Beethoven - 3rd, 5th, and 6th symphonies are nice. Some other things I've heard or played didn't seem that great. Haven't figured out why he or mozart is a composing god, to be honest, unless it's mostly novelty/influence/progidy-ness. (I know little music history.) Brahms's symphonies seem pretty good. I really like the 3rd movement of the 3rd symphony. Dvorak's New World Symphony and Cello Concerto 1st movement are also pretty good. 

Chopin doesn't impress me much, although I remember he was my favorite to play in like 8th grade, and he can be nice to listen to occasionally. (Godowsky's version of the minute waltz is cool and makes me laugh though ). Liszt - kinda like chopin, but I like him more. mephisto waltz is sweet. I like Dohnanyi's rhapsody for piano and Scriabin's piano concerto.

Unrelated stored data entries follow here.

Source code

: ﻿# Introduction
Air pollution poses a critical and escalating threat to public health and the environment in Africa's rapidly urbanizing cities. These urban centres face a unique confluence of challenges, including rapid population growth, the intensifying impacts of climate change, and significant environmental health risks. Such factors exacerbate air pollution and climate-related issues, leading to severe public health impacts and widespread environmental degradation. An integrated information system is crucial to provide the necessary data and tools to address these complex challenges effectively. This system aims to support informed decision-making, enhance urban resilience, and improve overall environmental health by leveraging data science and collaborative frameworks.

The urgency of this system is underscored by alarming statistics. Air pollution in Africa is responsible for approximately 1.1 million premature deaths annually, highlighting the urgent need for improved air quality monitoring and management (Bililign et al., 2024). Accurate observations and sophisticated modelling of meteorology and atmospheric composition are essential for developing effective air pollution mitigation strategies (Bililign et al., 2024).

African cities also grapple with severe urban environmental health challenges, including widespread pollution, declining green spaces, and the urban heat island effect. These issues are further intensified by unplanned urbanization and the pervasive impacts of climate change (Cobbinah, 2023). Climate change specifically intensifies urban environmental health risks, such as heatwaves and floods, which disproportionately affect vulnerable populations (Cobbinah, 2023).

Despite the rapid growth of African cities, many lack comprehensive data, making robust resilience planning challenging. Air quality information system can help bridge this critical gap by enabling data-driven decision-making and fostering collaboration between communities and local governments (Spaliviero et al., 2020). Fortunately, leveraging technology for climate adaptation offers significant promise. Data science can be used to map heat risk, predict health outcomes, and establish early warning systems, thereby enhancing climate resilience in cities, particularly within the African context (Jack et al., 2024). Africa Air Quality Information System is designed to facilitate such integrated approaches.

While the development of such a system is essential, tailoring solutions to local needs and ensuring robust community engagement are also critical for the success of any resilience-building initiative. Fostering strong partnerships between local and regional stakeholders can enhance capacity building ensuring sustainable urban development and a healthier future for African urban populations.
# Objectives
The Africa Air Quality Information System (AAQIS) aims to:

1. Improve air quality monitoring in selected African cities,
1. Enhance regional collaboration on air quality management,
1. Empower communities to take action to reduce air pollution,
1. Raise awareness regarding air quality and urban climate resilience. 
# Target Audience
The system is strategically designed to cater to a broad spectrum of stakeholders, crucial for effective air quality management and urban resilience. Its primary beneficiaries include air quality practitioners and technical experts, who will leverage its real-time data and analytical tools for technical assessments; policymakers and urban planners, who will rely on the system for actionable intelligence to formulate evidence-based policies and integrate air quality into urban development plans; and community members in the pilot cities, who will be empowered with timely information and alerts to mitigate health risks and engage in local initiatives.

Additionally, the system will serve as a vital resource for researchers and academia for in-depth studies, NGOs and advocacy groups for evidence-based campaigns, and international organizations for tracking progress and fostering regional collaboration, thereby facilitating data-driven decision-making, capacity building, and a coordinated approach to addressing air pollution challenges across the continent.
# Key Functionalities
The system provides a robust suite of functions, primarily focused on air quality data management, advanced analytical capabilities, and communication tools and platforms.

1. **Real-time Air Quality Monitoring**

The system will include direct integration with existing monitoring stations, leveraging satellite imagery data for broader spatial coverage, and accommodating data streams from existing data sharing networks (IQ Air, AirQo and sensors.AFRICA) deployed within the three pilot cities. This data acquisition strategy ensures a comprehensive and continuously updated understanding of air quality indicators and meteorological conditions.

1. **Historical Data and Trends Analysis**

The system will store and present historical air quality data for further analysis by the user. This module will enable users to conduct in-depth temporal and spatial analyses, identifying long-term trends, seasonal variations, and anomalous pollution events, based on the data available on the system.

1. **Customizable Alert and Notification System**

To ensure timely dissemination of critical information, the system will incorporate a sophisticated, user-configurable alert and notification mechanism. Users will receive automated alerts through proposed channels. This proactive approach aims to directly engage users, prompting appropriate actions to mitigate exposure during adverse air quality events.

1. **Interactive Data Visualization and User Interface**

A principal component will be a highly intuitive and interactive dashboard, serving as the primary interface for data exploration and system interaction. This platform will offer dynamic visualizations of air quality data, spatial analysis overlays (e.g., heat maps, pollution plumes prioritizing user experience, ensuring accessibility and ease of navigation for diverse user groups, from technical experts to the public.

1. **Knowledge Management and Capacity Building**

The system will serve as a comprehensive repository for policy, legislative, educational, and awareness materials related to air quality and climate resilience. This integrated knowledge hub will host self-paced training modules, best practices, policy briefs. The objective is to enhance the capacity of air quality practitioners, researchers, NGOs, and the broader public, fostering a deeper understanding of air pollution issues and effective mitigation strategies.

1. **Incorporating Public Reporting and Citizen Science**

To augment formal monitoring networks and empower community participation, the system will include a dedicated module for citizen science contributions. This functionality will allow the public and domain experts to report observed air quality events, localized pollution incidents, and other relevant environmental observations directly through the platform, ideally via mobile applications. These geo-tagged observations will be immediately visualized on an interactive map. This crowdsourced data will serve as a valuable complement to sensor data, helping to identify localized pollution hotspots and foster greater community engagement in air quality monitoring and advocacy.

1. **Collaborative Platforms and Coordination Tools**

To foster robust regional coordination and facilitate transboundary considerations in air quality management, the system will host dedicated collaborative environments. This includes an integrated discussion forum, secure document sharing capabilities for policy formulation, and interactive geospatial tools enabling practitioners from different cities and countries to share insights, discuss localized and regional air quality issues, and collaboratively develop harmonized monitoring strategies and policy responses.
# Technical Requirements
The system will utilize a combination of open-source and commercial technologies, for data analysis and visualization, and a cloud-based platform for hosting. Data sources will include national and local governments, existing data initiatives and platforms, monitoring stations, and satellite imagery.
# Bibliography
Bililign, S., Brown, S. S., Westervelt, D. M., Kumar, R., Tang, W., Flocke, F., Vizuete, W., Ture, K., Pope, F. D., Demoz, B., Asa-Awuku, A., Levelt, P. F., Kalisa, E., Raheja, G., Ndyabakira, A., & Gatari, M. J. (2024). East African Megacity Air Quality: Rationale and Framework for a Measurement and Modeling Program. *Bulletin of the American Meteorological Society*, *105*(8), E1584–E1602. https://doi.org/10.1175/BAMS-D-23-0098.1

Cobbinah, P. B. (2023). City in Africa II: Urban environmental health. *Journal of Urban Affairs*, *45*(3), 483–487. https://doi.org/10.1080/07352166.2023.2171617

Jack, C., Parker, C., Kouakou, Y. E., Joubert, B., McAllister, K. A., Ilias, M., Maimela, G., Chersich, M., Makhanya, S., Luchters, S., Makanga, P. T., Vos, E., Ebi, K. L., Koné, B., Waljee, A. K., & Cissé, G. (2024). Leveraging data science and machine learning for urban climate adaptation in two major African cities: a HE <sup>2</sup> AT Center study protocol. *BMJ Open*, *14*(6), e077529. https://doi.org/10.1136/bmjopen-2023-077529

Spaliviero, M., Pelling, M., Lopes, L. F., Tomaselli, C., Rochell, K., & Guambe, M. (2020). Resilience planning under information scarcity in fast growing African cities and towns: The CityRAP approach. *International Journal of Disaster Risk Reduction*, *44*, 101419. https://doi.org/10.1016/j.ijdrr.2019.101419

I also like Grieg's piano concerto, and Mendelssohn's first. Saint Saens' piano concertos are alright too. And I like his Danse Macabre

Rachmaninoff - one of my favorites. I really like the 2nd concerto, Rhapsody on a Theme of Paganini, and the Symphonic Dances, especially the non allegro. Tchaikovsky is another favorite, with 1812, nutcracker suite, symphonies 4-6. 6th symphony is special. I like Borodin's Polovtsian Dances, khachaturian's adagio from spartacus, Enescu's Romanian Rhapsody, the Blue Danube Waltz

I like the Andante of Copland's Clarinet Concerto. Really like Dukas's Sorcerer's Apprentice. Pomp and Circumstance and rhapsody in blue - very good. night on a bald mountain is good. firebird suite too. (i'm sure you all noticed the fantasia theme here)
Prokofiev's another favorite... really like 1st symphony, 3rd piano concerto 3rd movement. I'm a fan of shostakovich... 2nd piano concerto, 5th (especially 4th mvmt) and 10th symphony

Some mahler symphonies just seem real long and a bit weird. I like the Adagietto from the 5th though, and the 3rd movement of the 1st. Wagner - well I haven't likened to opera, but the tristan and isolde prelude is good. Debussy I'm pretty neutral on so far. I like Ravel's Daphnis et Chloe suite 2 and piano concerto first movement. 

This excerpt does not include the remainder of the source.